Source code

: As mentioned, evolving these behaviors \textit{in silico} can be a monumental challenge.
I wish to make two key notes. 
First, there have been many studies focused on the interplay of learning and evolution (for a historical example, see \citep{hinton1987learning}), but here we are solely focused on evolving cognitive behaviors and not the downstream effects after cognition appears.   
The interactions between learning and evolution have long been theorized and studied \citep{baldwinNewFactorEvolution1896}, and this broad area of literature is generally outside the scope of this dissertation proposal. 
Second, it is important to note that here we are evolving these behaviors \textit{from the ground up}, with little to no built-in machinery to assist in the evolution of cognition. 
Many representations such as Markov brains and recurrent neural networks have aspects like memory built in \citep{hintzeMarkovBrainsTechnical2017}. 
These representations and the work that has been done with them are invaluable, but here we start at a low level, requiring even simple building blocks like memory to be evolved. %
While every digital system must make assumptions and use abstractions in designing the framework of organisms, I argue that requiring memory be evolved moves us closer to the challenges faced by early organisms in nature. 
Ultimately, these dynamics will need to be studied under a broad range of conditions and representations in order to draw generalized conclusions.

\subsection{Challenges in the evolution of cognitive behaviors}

* * *

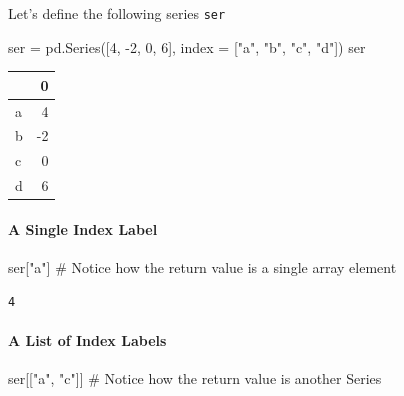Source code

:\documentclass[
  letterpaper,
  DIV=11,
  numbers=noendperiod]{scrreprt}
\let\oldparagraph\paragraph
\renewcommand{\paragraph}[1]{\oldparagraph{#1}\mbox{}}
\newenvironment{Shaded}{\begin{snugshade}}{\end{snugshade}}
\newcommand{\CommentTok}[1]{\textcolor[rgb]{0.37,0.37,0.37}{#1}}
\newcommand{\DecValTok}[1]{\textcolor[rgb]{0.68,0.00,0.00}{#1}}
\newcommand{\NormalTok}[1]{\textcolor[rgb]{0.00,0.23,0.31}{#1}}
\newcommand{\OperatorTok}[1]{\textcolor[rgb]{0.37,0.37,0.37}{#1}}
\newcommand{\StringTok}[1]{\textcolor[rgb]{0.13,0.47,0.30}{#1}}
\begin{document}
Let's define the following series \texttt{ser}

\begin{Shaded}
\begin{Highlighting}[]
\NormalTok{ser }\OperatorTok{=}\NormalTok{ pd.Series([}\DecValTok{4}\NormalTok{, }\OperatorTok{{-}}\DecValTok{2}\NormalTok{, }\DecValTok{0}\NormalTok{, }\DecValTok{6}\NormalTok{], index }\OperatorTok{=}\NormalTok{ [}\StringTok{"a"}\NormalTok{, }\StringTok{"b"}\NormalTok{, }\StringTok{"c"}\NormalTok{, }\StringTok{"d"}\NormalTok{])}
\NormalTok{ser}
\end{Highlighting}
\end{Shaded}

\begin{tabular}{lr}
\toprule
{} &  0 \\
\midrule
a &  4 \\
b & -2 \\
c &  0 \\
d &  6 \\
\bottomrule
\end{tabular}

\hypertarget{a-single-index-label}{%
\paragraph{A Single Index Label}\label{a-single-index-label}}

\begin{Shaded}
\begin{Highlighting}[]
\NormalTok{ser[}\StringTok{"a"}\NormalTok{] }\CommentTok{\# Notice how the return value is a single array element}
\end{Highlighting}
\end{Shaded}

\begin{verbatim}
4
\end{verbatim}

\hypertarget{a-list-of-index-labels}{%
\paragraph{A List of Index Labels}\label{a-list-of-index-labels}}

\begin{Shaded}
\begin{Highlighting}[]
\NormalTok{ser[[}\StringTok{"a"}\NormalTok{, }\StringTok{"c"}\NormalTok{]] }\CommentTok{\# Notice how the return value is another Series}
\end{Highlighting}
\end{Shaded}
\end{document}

• _ASSIGNMENT_:
Copy each line from the data above that includes "DecValTok".

• _RESULT FOR THIS TASK_:
\newcommand{\DecValTok}[1]{\textcolor[rgb]{0.68,0.00,0.00}{#1}}
\NormalTok{ser }\OperatorTok{=}\NormalTok{ pd.Series([}\DecValTok{4}\NormalTok{, }\OperatorTok{{-}}\DecValTok{2}\NormalTok{, }\DecValTok{0}\NormalTok{, }\DecValTok{6}\NormalTok{], index }\OperatorTok{=}\NormalTok{ [}\StringTok{"a"}\NormalTok{, }\StringTok{"b"}\NormalTok{, }\StringTok{"c"}\NormalTok{, }\StringTok{"d"}\NormalTok{])}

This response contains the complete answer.